On July 9 we found a family of four half-grown semipalmated plovers on the Sanctuary River. These young plovers ran ahead of us along the river bar and were able to run and dodge with great adroitness, so that it was only with difficulty that we succeeded in capturing two of them. In the two specimens captured the natal down was replaced largely by the juvenile plumage.

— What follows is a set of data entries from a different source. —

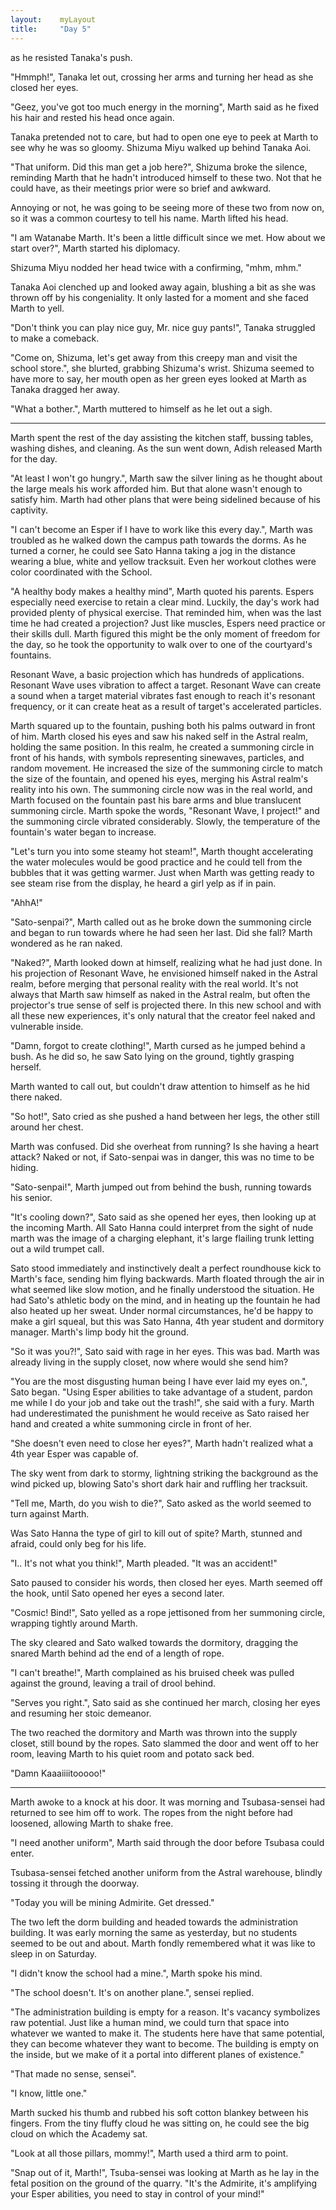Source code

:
 ```yaml
---
layout:    myLayout
title:	   "Day 5"
---
```


as he resisted Tanaka's push.

"Hmmph!", Tanaka let out, crossing her arms and turning her head as she closed her eyes.

"Geez, you've got too much energy in the morning", Marth said as he fixed his hair and rested his head once again.

Tanaka pretended not to care, but had to open one eye to peek at Marth to see why he was so gloomy. Shizuma Miyu walked up behind Tanaka Aoi.

"That uniform. Did this man get a job here?", Shizuma broke the silence, reminding Marth that he hadn't introduced himself to these two. Not that he could have, as their meetings prior were so brief and awkward.

Annoying or not, he was going to be seeing more of these two from now on, so it was a common courtesy to tell his name. Marth lifted his head.

"I am Watanabe Marth. It's been a little difficult since we met. How about we start over?", Marth started his diplomacy.

Shizuma Miyu nodded her head twice with a confirming, "mhm, mhm." 

Tanaka Aoi clenched up and looked away again, blushing a bit as she was thrown off by his congeniality. It only lasted for a moment and she faced Marth to yell.

"Don't think you can play nice guy, Mr. nice guy pants!", Tanaka struggled to make a comeback.

"Come on, Shizuma, let's get away from this creepy man and visit the school store.", she blurted, grabbing Shizuma's wrist. Shizuma seemed to have more to say, her mouth open as her green eyes looked at Marth as Tanaka dragged her away.

"What a bother.", Marth muttered to himself as he let out a sigh.

---

Marth spent the rest of the day assisting the kitchen staff, bussing tables, washing dishes, and cleaning. As the sun went down, Adish released Marth for the day.

"At least I won't go hungry.", Marth saw the silver lining as he thought about the large meals his work afforded him. But that alone wasn't enough to satisfy him. Marth had other plans that were being sidelined because of his captivity.

"I can't become an Esper if I have to work like this every day.", Marth was troubled as he walked down the campus path towards the dorms. As he turned a corner, he could see Sato Hanna taking a jog in the distance wearing a blue, white and yellow tracksuit. Even her workout clothes were color coordinated with the School.

"A healthy body makes a healthy mind", Marth quoted his parents. Espers especially need exercise to retain a clear mind. Luckily, the day's work had provided plenty of physical exercise. That reminded him, when was the last time he had created a projection? Just like muscles, Espers need practice or their skills dull. Marth figured this might be the only moment of freedom for the day, so he took the opportunity to walk over to one of the courtyard's fountains.

Resonant Wave, a basic projection which has hundreds of applications. Resonant Wave uses vibration to affect a target. Resonant Wave can create a sound when a target material vibrates fast enough to reach it's resonant frequency, or it can create heat as a result of target's accelerated particles.

Marth squared up to the fountain, pushing both his palms outward in front of him. Marth closed his eyes and saw his naked self in the Astral realm, holding the same position. In this realm, he created a summoning circle in front of his hands, with symbols representing sinewaves, particles, and random movement. He increased the size of the summoning circle to match the size of the fountain, and opened his eyes, merging his Astral realm's reality into his own. The summoning circle now was in the real world, and Marth focused on the fountain past his bare arms and blue translucent summoning circle. Marth spoke the words, "Resonant Wave, I project!" and the summoning circle vibrated considerably. Slowly, the temperature of the fountain's water began to increase.

"Let's turn you into some steamy hot steam!", Marth thought accelerating the water molecules would be good practice and he could tell from the bubbles that it was getting warmer. Just when Marth was getting ready to see steam rise from the display, he heard a girl yelp as if in pain. 

"AhhA!"

"Sato-senpai?", Marth called out as he broke down the summoning circle and began to run towards where he had seen her last. Did she fall? Marth wondered as he ran naked.

"Naked?", Marth looked down at himself, realizing what he had just done. In his projection of Resonant Wave, he envisioned himself naked in the Astral realm, before merging that personal reality with the real world. It's not always that Marth saw himself as naked in the Astral realm, but often the projector's true sense of self is projected there. In this new school and with all these new experiences, it's only natural that the creator feel naked and vulnerable inside.

"Damn, forgot to create clothing!", Marth cursed as he jumped behind a bush. As he did so, he saw Sato lying on the ground, tightly grasping herself.

Marth wanted to call out, but couldn't draw attention to himself as he hid there naked.

"So hot!", Sato cried as she pushed a hand between her legs, the other still around her chest.

Marth was confused. Did she overheat from running? Is she having a heart attack? Naked or not, if Sato-senpai was in danger, this was no time to be hiding. 

"Sato-senpai!", Marth jumped out from behind the bush, running towards his senior.

"It's cooling down?", Sato said as she opened her eyes, then looking up at the incoming Marth. All Sato Hanna could interpret from the sight of nude marth was the image of a charging elephant, it's large flailing trunk letting out a wild trumpet call.

Sato stood immediately and instinctively dealt a perfect roundhouse kick to Marth's face, sending him flying backwards. Marth floated through the air in what seemed like slow motion, and he finally understood the situation. He had Sato's athletic body on the mind, and in heating up the fountain he had also heated up her sweat. Under normal circumstances, he'd be happy to make a girl squeal, but this was Sato Hanna, 4th year student and dormitory manager. Marth's limp body hit the ground.

"So it was you?!", Sato said with rage in her eyes. This was bad. Marth was already living in the supply closet, now where would she send him?

"You are the most disgusting human being I have ever laid my eyes on.", Sato began. "Using Esper abilities to take advantage of a student, pardon me while I do your job and take out the trash!", she said with a fury. Marth had underestimated the punishment he would receive as Sato raised her hand and created a white summoning circle in front of her.

"She doesn't even need to close her eyes?", Marth hadn't realized what a 4th year Esper was capable of.

The sky went from dark to stormy, lightning striking the background as the wind picked up, blowing Sato's short dark hair and ruffling her tracksuit.

"Tell me, Marth, do you wish to die?", Sato asked as the world seemed to turn against Marth.

Was Sato Hanna the type of girl to kill out of spite? Marth, stunned and afraid, could only beg for his life. 

"I.. It's not what you think!", Marth pleaded. "It was an accident!"

Sato paused to consider his words, then closed her eyes. Marth seemed off the hook, until Sato opened her eyes a second later.

"Cosmic! Bind!", Sato yelled as a rope jettisoned from her summoning circle, wrapping tightly around Marth.

The sky cleared and Sato walked towards the dormitory, dragging the snared Marth behind ad the end of a length of rope.

"I can't breathe!", Marth complained as his bruised cheek was pulled against the ground, leaving a trail of drool behind.

"Serves you right.", Sato said as she continued her march, closing her eyes and resuming her stoic demeanor.

The two reached the dormitory and Marth was thrown into the supply closet, still bound by the ropes. Sato slammed the door and went off to her room, leaving Marth to his quiet room and potato sack bed.

"Damn Kaaaiiiitooooo!"

---

Marth awoke to a knock at his door. It was morning and Tsubasa-sensei had returned to see him off to work. The ropes from the night before had loosened, allowing Marth to shake free. 

"I need another uniform", Marth said through the door before Tsubasa could enter.

Tsubasa-sensei fetched another uniform from the Astral warehouse, blindly tossing it through the doorway.

"Today you will be mining Admirite. Get dressed."

The two left the dorm building and headed towards the administration building. It was early morning the same as yesterday, but no students seemed to be out and about. Marth fondly remembered what it was like to sleep in on Saturday.

"I didn't know the school had a mine.", Marth spoke his mind.

"The school doesn't. It's on another plane.", sensei replied.

"The administration building is empty for a reason. It's vacancy symbolizes raw potential. Just like a human mind, we could turn that space into whatever we wanted to make it. The students here have that same potential, they can become whatever they want to become. The building is empty on the inside, but we make of it a portal into different planes of existence." 

"That made no sense, sensei".

"I know, little one."

Marth sucked his thumb and rubbed his soft cotton blankey between his fingers. From the tiny fluffy cloud he was sitting on, he could see the big cloud on which the Academy sat.

"Look at all those pillars, mommy!", Marth used a third arm to point.

"Snap out of it, Marth!", Tsuba-sensei was looking at Marth as he lay in the fetal position on the ground of the quarry. "It's the Admirite, it's amplifying your Esper abilities, you need to stay in control of your mind!"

We have been told by residents of the district that the plovers are among the earliest fall migrants to leave the McKinley region. The first arrivals from the south were noted at Wonder Lake by John and Paula Anderson, in the spring of 1929, on May 14. I found this plover just about as numerous in 1932 as in 1926. There appears to be little seasonal variation in this rather common species.
PACIFIC GOLDEN PLOVER
GENERAL APPEARANCE.A typical wading bird about the size of a killdeer, but chunkier. In summer the throat, the chin, the top of the head and upper parts of the adults are black with a distinct white band extending across the forehead, and the back along the side of the head above the eye and down the side of the neck. The back is speckled with numerous fine spots of golden yellow. Length, 10.5 inches.
IDENTIFICATION.The golden flecking on the upper parts distinguishes the golden plover from the black-bellied plover, which is the only other species of plover with black under parts in Alaska. The short black bill distinguishes it from other plovers of the McKinley region.
DISTRIBUTION.It is distributed throughout North and South America. It breeds sparingly in the Mount McKinley region and along the Arctic Coast of Alaska. It was found by us at Copper Mountain on the Sanctuary-Savage River divide, and at Sable Pass.
HABITS.On June 16, 1926, we encountered a pair of golden plovers on a barren gravel ridge near the summit of the Sanctuary-Savage River divide. They returned repeatedly to one locality, calling and showing great solicitude. The female of this pair was collected as a specimen and examination showed that she would have laid an egg within 5 or 6 days. Everything indicated that they would have nested right where we found them.
On July 11, we found two pairs of golden plovers in one of the mountain passes near Copper Mountain. One of these pairs of parent birds dragged over the tundra pretending to have broken wings; they gave every indication of having a brood of downy chicks nearby, but though we retired to a distance and watched with binoculars the chicks always eluded us.
On July 13, at Copper Mountain, a male golden plover kept up a continual outcry whenever we went near a certain patch of fireweed. It was obvious from his actions that there were young nearby but the parent was always on the alert and gave his offspring warning of our every move in their direction, thereby enabling them to hide even more surely and successfully.
At Sable Pass, on July 18, 1932, I found a pair of breeding golden plovers high up on a field of dry rocky tundra where, judging from their actions, the birds had small downy young hidden nearby.
We found about the same number of these plovers present in 1932 as were there in 1926, and we believe that the species is a rather rare though regular breeder in the McKinley region.